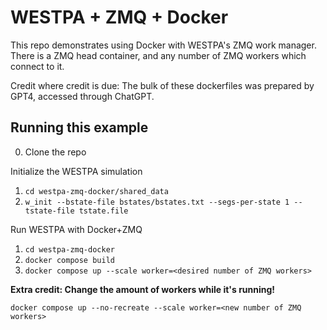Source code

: # WESTPA + ZMQ + Docker

This repo demonstrates using Docker with WESTPA's ZMQ work manager.
There is a ZMQ head container, and any number of ZMQ workers which connect to it.

Credit where credit is due: The bulk of these dockerfiles was prepared by GPT4, accessed through ChatGPT.


## Running this example

0. Clone the repo

Initialize the WESTPA simulation
1. `cd westpa-zmq-docker/shared_data`
1. `w_init --bstate-file bstates/bstates.txt --segs-per-state 1 --tstate-file tstate.file`

Run WESTPA with Docker+ZMQ
1. `cd westpa-zmq-docker`
1. `docker compose build`
1. `docker compose up --scale worker=<desired number of ZMQ workers>`

**Extra credit: Change the amount of workers while it's running!**

`docker compose up --no-recreate --scale worker=<new number of ZMQ workers>`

DIRECTIONS FOR THIS TASK >> Repeat the listing verbatim. Skip the pictures.

ANSWER BOX >>
Source code

: # WESTPA + ZMQ + Docker

This repo demonstrates using Docker with WESTPA's ZMQ work manager.
There is a ZMQ head container, and any number of ZMQ workers which connect to it.

Credit where credit is due: The bulk of these dockerfiles was prepared by GPT4, accessed through ChatGPT.


## Running this example

0. Clone the repo

Initialize the WESTPA simulation
1. `cd westpa-zmq-docker/shared_data`
1. `w_init --bstate-file bstates/bstates.txt --segs-per-state 1 --tstate-file tstate.file`

Run WESTPA with Docker+ZMQ
1. `cd westpa-zmq-docker`
1. `docker compose build`
1. `docker compose up --scale worker=<desired number of ZMQ workers>`

**Extra credit: Change the amount of workers while it's running!**

`docker compose up --no-recreate --scale worker=<new number of ZMQ workers>`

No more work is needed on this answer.